You are not ready yet. Continue meditation and be love. Then only it be true marriage.

So, my question is why RA
I want to focus on my writing and website. So, for now to ease on reading.


Oct 2 Eve
Father, today did Soul Sister and also the Transformation card.
Father, again I found myself judging the facilitators and says that I can do better than them in terms of giving insights and charismatic communication. Who am I to say that?? I never acted on my gifts.

Today, unsurprisingly, S got the card that say she need to Show up, something I told her on Day 1. And the psychic gal, whom I said is split, is really split. She is a psychic but also a mind person. Its like 2 personality in one body. A psychic is generally sensitive, but she is also rational. So, I am right, she is split.
And then F, whom I tot was a young soul, and I wonder why she need so much healing. I suddenly say that she was on acceleration mode, giving herself unnecessary lesson to become more spiritual. She is only 27 and want to have experience of people 10 years her time. Why does she want to go so far ahead? She told me my Insight is very profound.

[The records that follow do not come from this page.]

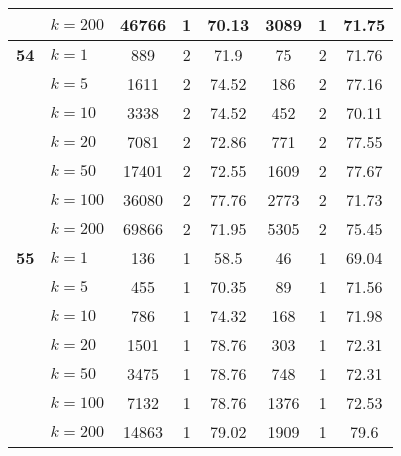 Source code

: \begin{table}[htbp]
\begin{tabular}{|l|l|c|c|c|c|c|c|}
     & $k=200$ & 46766 & 1 & 70.13 & 3089 & 1 & 71.75 \\ \hline
    \multicolumn{1}{|r|}{\textbf{54}} & $k=1$ & 889 & 2 & 71.9 & 75 & 2 & 71.76 \\ 
     & $k=5$ & 1611 & 2 & 74.52 & 186 & 2 & 77.16 \\ 
     & $k=10$ & 3338 & 2 & 74.52 & 452 & 2 & 70.11 \\ 
     & $k=20$ & 7081 & 2 & 72.86 & 771 & 2 & 77.55 \\ 
     & $k=50$ & 17401 & 2 & 72.55 & 1609 & 2 & 77.67 \\ 
     & $k=100$ & 36080 & 2 & 77.76 & 2773 & 2 & 71.73 \\ 
     & $k=200$ & 69866 & 2 & 71.95 & 5305 & 2 & 75.45 \\ \hline
    \multicolumn{1}{|r|}{\textbf{55}} & $k=1$ & 136 & 1 & 58.5 & 46 & 1 & 69.04 \\ 
     & $k=5$ & 455 & 1 & 70.35 & 89 & 1 & 71.56 \\ 
     & $k=10$ & 786 & 1 & 74.32 & 168 & 1 & 71.98 \\ 
     & $k=20$ & 1501 & 1 & 78.76 & 303 & 1 & 72.31 \\ 
     & $k=50$ & 3475 & 1 & 78.76 & 748 & 1 & 72.31 \\ 
     & $k=100$ & 7132 & 1 & 78.76 & 1376 & 1 & 72.53 \\ 
     & $k=200$ & 14863 & 1 & 79.02 & 1909 & 1 & 79.6 \\ \hline
    \end{tabular}
\end{table}
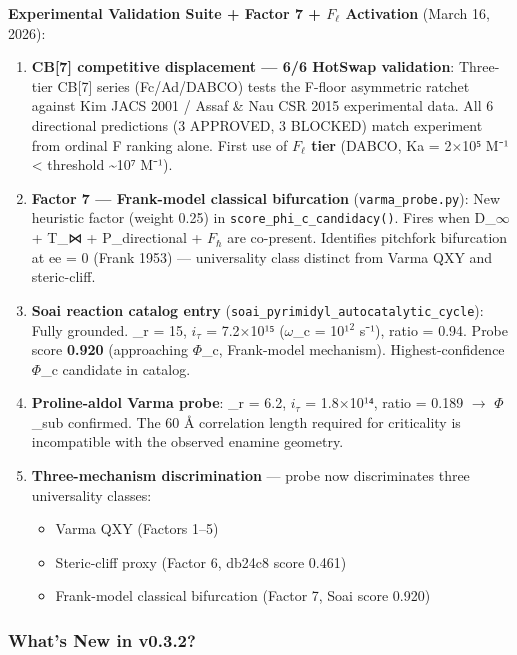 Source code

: \documentclass[12pt,a4paper]{article}
\begin{document}
\textbf{Experimental Validation Suite + Factor 7 + $F_{\ell}$ Activation} (March 16, 2026):

\begin{enumerate}
    \item \textbf{CB{[}7{]} competitive displacement --- 6/6 HotSwap validation}: Three-tier CB{[}7{]} series (Fc/Ad/DABCO) tests the F-floor asymmetric ratchet against Kim JACS 2001 / Assaf \& Nau CSR 2015 experimental data. All 6 directional predictions (3 APPROVED, 3 BLOCKED) match experiment from ordinal F ranking alone. First use of \textbf{$F_{\ell}$ tier} (DABCO, Ka = 2$\times$10⁵ M⁻¹ \textless{} threshold \textasciitilde{}10⁷ M⁻¹).
    \item \textbf{Factor 7 --- Frank-model classical bifurcation} (\texttt{varma\_probe.py}): New heuristic factor (weight 0.25) in \texttt{score\_phi\_c\_candidacy()}. Fires when D\_$\infty$ + T\_⋈ + P\_directional + $F_{\hbar}$ are co-present. Identifies pitchfork bifurcation at ee = 0 (Frank 1953) --- universality class distinct from Varma QXY and steric-cliff.
    \item \textbf{Soai reaction catalog entry} (\texttt{soai\_pyrimidyl\_autocatalytic\_cycle}): Fully grounded. \xi\_r = 15, \x$i_{\tau}$ = 7.2$\times$10¹⁵ ($\omega$\_c = 10¹$^{2}$ s⁻¹), ratio = 0.94. Probe score \textbf{0.920} (approaching $\Phi$\_c, Frank-model mechanism). Highest-confidence $\Phi$\_c candidate in catalog.
    \item \textbf{Proline-aldol Varma probe}: \xi\_r = 6.2, \x$i_{\tau}$ = 1.8$\times$10¹⁴, ratio = 0.189 $\rightarrow$ $\Phi$\_sub confirmed. The 60 Å correlation length required for criticality is incompatible with the observed enamine geometry.
    \item 
    \textbf{Three-mechanism discrimination} --- probe now discriminates three universality classes:

    \begin{itemize}
    \item Varma QXY (Factors 1--5)
    \item Steric-cliff proxy (Factor 6, db24c8 score 0.461)
    \item Frank-model classical bifurcation (Factor 7, Soai score 0.920)
\end{itemize}

\end{enumerate}

\subsubsection{What's New in v0.3.2?}
\end{document}
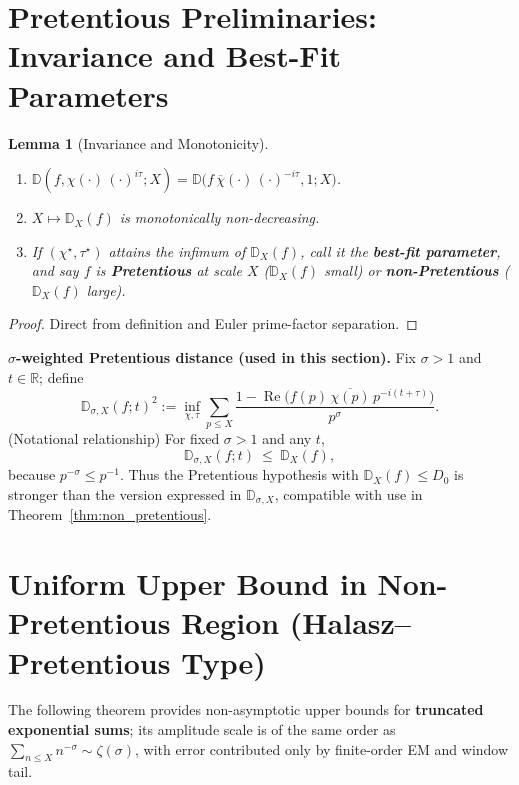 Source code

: \documentclass[11pt,a4paper]{article}
\newtheorem{lemma}[theorem]{Lemma}
\theoremstyle{remark}
\DeclareMathOperator{\Re}{Re}
\begin{document}
\section{Pretentious Preliminaries: Invariance and Best-Fit Parameters}

\begin{lemma}[Invariance and Monotonicity]\label{lem:pretentious_prelim}
\begin{enumerate}
\item[(1)] $\mathbb{D}(f,\chi(\cdot)\,(\cdot)^{i\tau};X)=\mathbb{D}\bigl(f\,\overline{\chi}(\cdot)\,(\cdot)^{-i\tau},1;X\bigr)$.

\item[(2)] $X\mapsto \mathbb{D}_X(f)$ is monotonically non-decreasing.

\item[(3)] If $(\chi^\star,\tau^\star)$ attains the infimum of $\mathbb{D}_X(f)$, call it the \textbf{best-fit parameter}, and say $f$ is \textbf{Pretentious} at scale $X$ ($\mathbb{D}_X(f)$ small) or \textbf{non-Pretentious} ($\mathbb{D}_X(f)$ large).
\end{enumerate}
\end{lemma}

\begin{proof}
Direct from definition and Euler prime-factor separation.
\end{proof}

\textbf{$\sigma$-weighted Pretentious distance (used in this section).} Fix $\sigma>1$ and $t\in\mathbb{R}$; define
\begin{equation}
\mathbb{D}_{\sigma,X}(f;t)^2:=\inf_{\chi,\tau}\sum_{p\le X}\frac{1-\Re\!\bigl(f(p)\,\overline{\chi(p)}\,p^{-i(t+\tau)}\bigr)}{p^{\sigma}}.
\end{equation}
(Notational relationship) For fixed $\sigma>1$ and any $t$,
\begin{equation}
\mathbb{D}_{\sigma,X}(f;t)\ \le\ \mathbb{D}_X(f),
\end{equation}
because $p^{-\sigma}\le p^{-1}$. Thus the Pretentious hypothesis with $\mathbb{D}_X(f)\le D_0$ is stronger than the version expressed in $\mathbb{D}_{\sigma,X}$, compatible with use in Theorem~\ref{thm:non_pretentious}.

\section{Uniform Upper Bound in Non-Pretentious Region (Halasz--Pretentious Type)}

The following theorem provides non-asymptotic upper bounds for \textbf{truncated exponential sums}; its amplitude scale is of the same order as $\sum_{n\le X}n^{-\sigma}\sim \zeta(\sigma)$, with error contributed only by finite-order EM and window tail.
\end{document}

I got back and check 7thunder, I was right, she is a young soul, Ace of Club - desire for knowledge and love, with Ruling of Ten of Spades, working like crazy till she achieve it.
Father, perhaps that's me, my ruling, Ace of Diamond, desire for love and money. Me working hard too.
Mmm, Ace of Club, same as A.

Msg from Soul Sisters pgm
Action
1. Get support from a trusted group of like-minded friends
Meerka
The people in ur life would love to offer their support to u, ur only job is to receive it and, indeed sometimes ask for it.
People who are dealing with dire illness and have the support of friends and family members usually fare best: however, u certainly don't need to experience such an extreme situation to take advantage of the love and care others have to offer
List down a list of the names, identify three traits that makes u trust them. U will have a good ideas of the qualities in those u rely on - trustworthy
Sure, u have been burned or disappointed at one time or another when u trusted someone and were let down or betrayed.
So, now u may be afraid that if u let others in and count on them for support, something similar will happen.
Those memories, consciously or unconsciously, will not only filter out any chance of being disappointed or hurt, but will also serve to keep others who are trustworthy at a distance.

Soul
I don't trust people to come near me. I believe that u can only trust people as much as their security level.
I guess the incident with C reflects that. Someone whom I was really close to and knew about my issue and interest can suddenly delay 4 mths on my cd. I felt let down by her. Even now the rship has not fully recover.
I guess my issue with my mom and brother is the source. Also the part on my brother forces me to buy the house. I tot he would take care of us. (This sound like victimisation. It was my own issue of fear of commitment/loan instalment that makes me delay in buying house.)
My sister who joined Christianity - who I felt abandoned the family (she is now back, asking us to go breakfast on sunday)
These authority level who loves me, have hurt me, intentionally or unintentionally.
My mind has accepted them. But I think my emotion has not.
I also was hurt by my sis joining christian and now
 
2. Your loyalty and faithfulness is misplaced by serving too many masters.
(A tot came - burden card - to serve myself)
Dog
Over a number of years, u may find yourself attached to the leashes of many masters, leading u to feel fragmented and, to some degree, powerless.
Instead, take off all those collars, and let Spirit be your one true Master. Then u will experience true freedom.

Soul - any path is fine, as long as I am authentic. Same msg. From now on, I will work on my destiny.